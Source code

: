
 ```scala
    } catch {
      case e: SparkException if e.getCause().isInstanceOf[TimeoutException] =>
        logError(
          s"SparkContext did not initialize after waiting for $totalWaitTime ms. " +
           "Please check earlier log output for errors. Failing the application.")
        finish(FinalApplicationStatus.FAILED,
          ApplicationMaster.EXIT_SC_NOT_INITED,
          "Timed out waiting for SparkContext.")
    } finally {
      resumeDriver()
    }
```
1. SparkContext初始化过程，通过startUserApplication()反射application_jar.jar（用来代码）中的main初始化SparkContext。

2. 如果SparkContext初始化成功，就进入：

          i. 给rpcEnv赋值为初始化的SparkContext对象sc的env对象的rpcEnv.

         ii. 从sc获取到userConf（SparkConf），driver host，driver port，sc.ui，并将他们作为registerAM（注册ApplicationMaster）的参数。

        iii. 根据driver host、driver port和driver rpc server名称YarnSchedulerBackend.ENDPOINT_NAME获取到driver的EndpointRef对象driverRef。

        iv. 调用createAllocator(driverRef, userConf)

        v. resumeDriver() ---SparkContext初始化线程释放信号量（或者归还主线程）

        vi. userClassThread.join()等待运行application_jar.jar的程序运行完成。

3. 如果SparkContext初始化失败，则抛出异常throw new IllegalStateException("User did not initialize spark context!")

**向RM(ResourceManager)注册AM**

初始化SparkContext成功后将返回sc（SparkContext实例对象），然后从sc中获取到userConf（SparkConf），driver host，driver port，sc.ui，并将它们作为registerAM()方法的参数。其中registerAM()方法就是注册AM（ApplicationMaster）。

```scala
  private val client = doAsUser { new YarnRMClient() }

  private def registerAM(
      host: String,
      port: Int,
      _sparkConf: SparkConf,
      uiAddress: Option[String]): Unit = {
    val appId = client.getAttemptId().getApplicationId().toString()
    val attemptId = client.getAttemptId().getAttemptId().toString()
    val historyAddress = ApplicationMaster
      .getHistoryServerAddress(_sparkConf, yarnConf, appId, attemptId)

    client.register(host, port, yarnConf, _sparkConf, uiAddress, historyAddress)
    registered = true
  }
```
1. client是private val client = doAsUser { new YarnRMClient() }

-.-.-

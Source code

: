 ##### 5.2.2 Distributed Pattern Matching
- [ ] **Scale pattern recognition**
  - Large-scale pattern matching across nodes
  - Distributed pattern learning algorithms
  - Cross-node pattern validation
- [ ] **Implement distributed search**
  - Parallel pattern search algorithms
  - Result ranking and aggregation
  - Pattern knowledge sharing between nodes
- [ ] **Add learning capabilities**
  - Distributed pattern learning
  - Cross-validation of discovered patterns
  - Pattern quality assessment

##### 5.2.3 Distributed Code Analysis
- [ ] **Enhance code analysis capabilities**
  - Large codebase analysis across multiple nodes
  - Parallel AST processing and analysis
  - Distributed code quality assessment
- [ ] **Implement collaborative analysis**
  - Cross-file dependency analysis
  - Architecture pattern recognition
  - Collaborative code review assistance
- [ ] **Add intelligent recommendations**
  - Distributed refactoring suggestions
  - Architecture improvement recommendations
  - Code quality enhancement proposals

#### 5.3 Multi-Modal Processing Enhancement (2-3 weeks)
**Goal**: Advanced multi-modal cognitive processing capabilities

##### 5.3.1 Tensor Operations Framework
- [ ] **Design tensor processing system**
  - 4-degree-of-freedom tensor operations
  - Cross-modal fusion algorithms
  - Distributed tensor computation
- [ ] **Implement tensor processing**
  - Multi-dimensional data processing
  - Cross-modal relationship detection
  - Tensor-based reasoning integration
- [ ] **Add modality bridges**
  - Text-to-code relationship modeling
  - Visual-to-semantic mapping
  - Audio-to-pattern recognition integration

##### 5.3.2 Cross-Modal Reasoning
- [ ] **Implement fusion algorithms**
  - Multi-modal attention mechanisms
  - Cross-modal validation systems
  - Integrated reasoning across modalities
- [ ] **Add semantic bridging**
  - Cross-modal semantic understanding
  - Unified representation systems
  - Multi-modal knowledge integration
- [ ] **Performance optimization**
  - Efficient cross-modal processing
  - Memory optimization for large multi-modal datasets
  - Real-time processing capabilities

-.-.-

Work instruction:
Please make an exact copy of the lines above from the line with "- [ ] **Design tensor processing system**" through the line with "- Real-time processing capabilities", both ends included.

Exercise answer:
- [ ] **Design tensor processing system**
  - 4-degree-of-freedom tensor operations
  - Cross-modal fusion algorithms
  - Distributed tensor computation
- [ ] **Implement tensor processing**
  - Multi-dimensional data processing
  - Cross-modal relationship detection
  - Tensor-based reasoning integration
- [ ] **Add modality bridges**
  - Text-to-code relationship modeling
  - Visual-to-semantic mapping
  - Audio-to-pattern recognition integration

##### 5.3.2 Cross-Modal Reasoning
- [ ] **Implement fusion algorithms**
  - Multi-modal attention mechanisms
  - Cross-modal validation systems
  - Integrated reasoning across modalities
- [ ] **Add semantic bridging**
  - Cross-modal semantic understanding
  - Unified representation systems
  - Multi-modal knowledge integration
- [ ] **Performance optimization**
  - Efficient cross-modal processing
  - Memory optimization for large multi-modal datasets
  - Real-time processing capabilities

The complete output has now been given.